Hydraulic Lift Techniques
The hydraulic lift is used for heavy patients. Familiarize yourself thoroughly with lift operations before using this type of lift. Patients need to be seated on a lift sling before using this type of lift. Sending a patient back to the ward to return sitting on a sling is better than risking injury to the patient, the transferer, or both by attempting transfer without using a sling. Communication is critical to lift success.
Bed-to-Wheelchair Transfer
1. Lower the bed to wheelchair level, and elevate the head of the bed.
2. Position the wheelchair parallel to the bed with wheels locked and footrests out of the way.
3. With the patient in the supine position, place one arm under the patient's shoulders, one under the knees, and in a single, smooth motion, raise and turn the patient to a sitting position with his or her feet dangling over the side. Patients with back pain may find it easier to sit up from a lateral recumbent position.
4. Take a moment to assist the patient with slippers and a robe, and allow time for the patient to regain a sense of balance, as this may help to alleviate orthostatic hypotension. At this point, competent patients are able to stand and move to the wheelchair with little assistance, although a steadying hand at the patient's elbow is a good practice.
5. A gait belt, or transfer belt, should be used with weak, unsteady patients, which provides a secure hold. Grasp the gait belt or reach around the patient and place your hands firmly over the scapulae; the patient's hands may rest on your shoulders. On your signal, lift upward to help the patient stand. Use a broad base of support and keep your back straight. Now instruct and assist the patient to pivot a quarter turn so that the edge of the wheelchair is touching the back of the patient's knees, then ease the patient into a sitting position in the chair. Position the footrests and leg rests, and cover the patient's lap and legs with a sheet or bath blanket to provide warmth and comfort and to protect the patient's modesty.
6. Falls most commonly occur when the patient sits in the wheelchair. The patient may miss the edge of the seat or tip the chair by sitting too near the edge. To avoid such an accident, be sure to lock the wheels of the chair and assist the patient until seated securely.
Wheelchair-to-X-Ray Table Transfers
1. Place the wheelchair parallel to the table, lock the brakes and move footrests out of the way.
2. Adjust the height of the table lower to the chair height.
3. Help the patient to stand and pivot with the patient's back to the table.
4. Then ease the patient into a sitting position on the edge of the table.
5. If the table is a stationary table, place a step stool with a tall handle nearby.
6. Have the patient place one hand on the stool handle, put the other arm on your shoulder and step up onto the stool, pivoting with the back to the table.

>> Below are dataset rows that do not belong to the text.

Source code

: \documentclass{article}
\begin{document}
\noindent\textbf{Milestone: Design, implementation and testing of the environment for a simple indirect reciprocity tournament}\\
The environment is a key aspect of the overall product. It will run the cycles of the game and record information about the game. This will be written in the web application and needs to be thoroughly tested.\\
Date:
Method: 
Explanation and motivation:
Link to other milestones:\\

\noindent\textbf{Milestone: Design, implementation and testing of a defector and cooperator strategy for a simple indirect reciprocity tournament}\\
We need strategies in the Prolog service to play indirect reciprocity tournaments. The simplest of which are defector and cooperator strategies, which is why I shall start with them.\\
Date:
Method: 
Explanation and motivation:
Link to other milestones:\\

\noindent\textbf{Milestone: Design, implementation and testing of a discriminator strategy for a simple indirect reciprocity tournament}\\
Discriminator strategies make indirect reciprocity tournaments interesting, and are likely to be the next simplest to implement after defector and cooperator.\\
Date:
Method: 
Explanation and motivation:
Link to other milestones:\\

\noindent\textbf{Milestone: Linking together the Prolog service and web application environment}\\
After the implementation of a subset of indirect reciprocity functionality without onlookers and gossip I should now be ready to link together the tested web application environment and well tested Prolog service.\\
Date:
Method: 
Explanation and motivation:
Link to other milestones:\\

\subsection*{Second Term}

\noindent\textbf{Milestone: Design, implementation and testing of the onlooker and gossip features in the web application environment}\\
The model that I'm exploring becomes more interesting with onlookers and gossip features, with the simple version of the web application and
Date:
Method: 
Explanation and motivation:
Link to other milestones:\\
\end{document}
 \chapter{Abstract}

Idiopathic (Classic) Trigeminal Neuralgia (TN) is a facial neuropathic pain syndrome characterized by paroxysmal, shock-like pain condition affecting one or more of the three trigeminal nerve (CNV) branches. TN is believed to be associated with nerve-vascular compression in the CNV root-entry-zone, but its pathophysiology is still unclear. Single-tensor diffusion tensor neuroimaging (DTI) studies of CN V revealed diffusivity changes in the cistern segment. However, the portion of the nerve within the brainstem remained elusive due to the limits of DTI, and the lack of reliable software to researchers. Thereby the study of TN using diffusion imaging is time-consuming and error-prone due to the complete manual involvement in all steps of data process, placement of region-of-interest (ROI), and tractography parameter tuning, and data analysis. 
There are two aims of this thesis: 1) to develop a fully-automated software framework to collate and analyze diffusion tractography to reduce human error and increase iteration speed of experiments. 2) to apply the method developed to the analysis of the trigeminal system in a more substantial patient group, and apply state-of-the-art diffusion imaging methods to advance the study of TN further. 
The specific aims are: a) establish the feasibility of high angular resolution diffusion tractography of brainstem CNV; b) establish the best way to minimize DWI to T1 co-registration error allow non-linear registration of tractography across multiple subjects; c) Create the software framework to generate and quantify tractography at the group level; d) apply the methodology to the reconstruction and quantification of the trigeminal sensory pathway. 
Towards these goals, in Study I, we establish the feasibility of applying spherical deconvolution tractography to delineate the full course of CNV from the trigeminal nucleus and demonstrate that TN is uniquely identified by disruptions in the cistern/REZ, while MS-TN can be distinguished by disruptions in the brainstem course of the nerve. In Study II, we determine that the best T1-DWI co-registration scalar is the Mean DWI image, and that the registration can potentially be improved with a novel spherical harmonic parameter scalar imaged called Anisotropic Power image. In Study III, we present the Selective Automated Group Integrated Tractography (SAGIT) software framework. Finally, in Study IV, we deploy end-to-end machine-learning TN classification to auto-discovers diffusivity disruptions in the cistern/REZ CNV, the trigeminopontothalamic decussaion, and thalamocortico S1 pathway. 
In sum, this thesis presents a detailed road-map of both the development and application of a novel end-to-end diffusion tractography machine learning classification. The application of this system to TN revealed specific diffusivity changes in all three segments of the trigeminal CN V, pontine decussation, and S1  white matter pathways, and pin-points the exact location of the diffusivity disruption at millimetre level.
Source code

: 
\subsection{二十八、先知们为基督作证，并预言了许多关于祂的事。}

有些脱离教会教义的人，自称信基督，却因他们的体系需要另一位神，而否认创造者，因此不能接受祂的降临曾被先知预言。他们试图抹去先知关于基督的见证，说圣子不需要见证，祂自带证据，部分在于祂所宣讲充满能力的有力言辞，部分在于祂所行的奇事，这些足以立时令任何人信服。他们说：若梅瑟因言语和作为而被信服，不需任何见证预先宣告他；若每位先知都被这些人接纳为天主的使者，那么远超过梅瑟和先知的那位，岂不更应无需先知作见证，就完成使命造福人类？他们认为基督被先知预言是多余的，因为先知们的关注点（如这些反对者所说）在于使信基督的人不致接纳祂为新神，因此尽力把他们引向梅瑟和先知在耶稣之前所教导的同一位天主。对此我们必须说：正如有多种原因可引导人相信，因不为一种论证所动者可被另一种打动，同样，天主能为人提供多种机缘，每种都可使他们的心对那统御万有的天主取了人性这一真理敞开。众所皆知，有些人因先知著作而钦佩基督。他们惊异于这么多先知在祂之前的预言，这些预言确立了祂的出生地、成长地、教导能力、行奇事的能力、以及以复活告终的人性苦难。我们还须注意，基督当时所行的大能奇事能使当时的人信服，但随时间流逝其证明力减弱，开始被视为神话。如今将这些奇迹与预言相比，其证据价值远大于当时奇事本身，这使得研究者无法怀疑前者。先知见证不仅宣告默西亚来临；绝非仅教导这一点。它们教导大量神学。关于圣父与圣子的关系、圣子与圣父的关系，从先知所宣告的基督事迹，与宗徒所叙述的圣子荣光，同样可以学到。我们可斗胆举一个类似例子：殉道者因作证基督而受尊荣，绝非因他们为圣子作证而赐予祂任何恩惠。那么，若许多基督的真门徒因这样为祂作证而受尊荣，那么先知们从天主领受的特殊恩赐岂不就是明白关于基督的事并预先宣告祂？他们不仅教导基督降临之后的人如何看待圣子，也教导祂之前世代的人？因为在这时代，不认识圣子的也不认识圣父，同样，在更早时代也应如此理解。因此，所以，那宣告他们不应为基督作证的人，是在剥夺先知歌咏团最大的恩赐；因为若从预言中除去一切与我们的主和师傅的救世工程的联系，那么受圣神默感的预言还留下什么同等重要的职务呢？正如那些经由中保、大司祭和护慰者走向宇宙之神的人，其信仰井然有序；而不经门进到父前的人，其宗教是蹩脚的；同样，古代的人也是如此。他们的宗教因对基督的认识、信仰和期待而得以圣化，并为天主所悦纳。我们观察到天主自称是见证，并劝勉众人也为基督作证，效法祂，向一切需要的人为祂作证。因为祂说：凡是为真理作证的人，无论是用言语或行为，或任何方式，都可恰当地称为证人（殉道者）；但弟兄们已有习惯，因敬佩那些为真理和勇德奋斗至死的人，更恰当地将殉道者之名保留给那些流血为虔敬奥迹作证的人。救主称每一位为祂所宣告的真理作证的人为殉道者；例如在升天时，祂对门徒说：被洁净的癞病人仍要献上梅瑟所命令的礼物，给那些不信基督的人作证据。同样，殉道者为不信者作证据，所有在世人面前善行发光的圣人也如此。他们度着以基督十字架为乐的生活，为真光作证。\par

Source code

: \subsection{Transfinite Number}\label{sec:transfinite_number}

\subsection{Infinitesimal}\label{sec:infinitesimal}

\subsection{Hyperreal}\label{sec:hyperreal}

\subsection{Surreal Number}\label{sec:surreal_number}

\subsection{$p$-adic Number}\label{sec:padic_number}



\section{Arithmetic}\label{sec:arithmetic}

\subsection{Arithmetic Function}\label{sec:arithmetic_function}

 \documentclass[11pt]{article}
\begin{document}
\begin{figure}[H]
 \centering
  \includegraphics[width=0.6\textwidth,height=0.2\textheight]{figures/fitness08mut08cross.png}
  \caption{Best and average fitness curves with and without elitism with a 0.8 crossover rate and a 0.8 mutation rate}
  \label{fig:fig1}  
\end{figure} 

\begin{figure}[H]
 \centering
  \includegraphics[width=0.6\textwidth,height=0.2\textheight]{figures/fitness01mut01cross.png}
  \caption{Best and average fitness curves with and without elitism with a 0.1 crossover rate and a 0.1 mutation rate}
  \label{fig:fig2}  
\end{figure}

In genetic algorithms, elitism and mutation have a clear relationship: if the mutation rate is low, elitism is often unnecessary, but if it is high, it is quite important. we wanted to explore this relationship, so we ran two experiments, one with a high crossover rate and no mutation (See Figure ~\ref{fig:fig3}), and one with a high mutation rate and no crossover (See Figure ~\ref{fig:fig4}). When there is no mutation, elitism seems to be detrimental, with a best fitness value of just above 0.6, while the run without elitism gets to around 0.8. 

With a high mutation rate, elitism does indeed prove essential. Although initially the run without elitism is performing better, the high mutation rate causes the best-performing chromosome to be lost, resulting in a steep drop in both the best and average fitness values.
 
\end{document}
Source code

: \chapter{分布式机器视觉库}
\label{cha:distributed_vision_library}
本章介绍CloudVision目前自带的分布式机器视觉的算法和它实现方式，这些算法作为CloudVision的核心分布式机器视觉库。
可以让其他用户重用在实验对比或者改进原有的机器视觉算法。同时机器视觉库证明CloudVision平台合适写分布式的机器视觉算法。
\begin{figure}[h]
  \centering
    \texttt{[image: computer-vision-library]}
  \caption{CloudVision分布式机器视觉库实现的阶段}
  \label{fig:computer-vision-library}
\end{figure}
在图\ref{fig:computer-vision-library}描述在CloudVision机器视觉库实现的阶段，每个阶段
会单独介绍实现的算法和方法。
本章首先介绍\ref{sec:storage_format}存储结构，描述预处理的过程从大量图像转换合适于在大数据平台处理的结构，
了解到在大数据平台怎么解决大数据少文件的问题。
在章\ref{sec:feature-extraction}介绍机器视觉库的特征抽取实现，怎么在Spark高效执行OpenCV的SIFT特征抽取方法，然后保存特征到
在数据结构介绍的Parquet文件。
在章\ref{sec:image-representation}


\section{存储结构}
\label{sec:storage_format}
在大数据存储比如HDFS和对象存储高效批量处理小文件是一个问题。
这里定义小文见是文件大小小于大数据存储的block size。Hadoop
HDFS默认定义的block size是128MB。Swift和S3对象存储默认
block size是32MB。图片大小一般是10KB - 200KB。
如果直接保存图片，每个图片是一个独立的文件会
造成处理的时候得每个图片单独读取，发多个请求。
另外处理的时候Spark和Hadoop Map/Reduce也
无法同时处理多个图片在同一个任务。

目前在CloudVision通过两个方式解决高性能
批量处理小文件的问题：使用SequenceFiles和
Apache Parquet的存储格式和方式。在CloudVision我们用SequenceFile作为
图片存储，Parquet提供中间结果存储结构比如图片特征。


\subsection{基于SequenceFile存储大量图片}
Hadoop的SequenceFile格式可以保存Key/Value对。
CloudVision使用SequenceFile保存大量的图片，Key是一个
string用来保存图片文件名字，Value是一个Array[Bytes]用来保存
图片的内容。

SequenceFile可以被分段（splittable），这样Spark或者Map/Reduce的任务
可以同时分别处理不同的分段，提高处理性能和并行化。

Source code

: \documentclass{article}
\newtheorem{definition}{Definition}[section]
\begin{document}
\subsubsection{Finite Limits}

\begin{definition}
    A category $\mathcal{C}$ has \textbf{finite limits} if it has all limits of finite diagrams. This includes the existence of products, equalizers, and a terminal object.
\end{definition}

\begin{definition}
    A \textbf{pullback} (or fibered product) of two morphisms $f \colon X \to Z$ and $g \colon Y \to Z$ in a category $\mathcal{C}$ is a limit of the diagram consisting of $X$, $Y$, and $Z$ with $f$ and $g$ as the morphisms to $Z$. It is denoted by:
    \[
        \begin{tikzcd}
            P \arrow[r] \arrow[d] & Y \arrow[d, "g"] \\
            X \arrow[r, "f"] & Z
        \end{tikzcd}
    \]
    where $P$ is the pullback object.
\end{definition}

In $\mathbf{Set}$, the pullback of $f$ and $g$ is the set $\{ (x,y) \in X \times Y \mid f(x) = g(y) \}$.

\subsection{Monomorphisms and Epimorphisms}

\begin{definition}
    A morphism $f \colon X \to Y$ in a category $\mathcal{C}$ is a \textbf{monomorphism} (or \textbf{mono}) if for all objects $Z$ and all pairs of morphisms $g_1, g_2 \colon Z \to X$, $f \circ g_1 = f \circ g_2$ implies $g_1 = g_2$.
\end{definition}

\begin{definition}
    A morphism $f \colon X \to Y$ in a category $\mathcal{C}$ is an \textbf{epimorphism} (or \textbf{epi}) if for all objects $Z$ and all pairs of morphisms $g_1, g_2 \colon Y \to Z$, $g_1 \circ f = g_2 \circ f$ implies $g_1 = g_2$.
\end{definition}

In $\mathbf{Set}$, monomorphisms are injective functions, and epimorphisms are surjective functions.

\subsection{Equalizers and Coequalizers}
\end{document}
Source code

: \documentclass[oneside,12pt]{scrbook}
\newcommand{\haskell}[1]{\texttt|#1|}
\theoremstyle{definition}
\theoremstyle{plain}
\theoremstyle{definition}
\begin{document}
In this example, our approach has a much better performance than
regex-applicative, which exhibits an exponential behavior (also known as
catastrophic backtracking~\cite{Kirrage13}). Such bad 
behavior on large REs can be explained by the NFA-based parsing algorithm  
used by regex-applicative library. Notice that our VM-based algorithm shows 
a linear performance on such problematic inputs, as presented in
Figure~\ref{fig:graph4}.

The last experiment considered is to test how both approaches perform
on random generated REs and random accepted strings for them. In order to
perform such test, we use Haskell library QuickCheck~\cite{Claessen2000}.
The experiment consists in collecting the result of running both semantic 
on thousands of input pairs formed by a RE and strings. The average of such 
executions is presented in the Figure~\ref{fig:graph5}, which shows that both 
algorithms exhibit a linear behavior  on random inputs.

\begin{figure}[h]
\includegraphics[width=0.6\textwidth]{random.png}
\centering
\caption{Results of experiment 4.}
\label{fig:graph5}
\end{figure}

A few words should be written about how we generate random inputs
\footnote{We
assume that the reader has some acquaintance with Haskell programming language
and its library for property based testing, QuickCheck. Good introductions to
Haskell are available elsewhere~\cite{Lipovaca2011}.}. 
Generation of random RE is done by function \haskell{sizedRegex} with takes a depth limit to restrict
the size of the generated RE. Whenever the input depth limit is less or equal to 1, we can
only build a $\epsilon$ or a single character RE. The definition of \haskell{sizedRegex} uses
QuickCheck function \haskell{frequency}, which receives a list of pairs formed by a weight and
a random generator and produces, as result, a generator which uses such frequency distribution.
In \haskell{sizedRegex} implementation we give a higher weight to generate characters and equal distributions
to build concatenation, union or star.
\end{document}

7. Now ease the patient to a sitting position.
8. After the patient is seated on the table, raise the table if its height is adjustable.
9. Place one arm around the patient's shoulders and one under the knees. With a single, smooth motion, place the patient's legs on the table while lowering the head and shoulders into the supine position. Patients with back pain may want to lie on one side before moving into the supine position.
Patient Positioning Considerations
Talk with the patient and explain what you are going to do. Let the patient assist as much as possible. Check with patient before any move is attempted. Provide positioning sponges to help the patient maintain correct positioning. Work as a transfer team!
Cart Transfers
Make sure cart wheels are locked and immovable. Allow patient to assist with move based on the patient's ability and condition. Cart transfers usually require three people. Use transfer aids. For the actual lateral transfer, both transfer surfaces must be side to side, as close as possible and at the same height.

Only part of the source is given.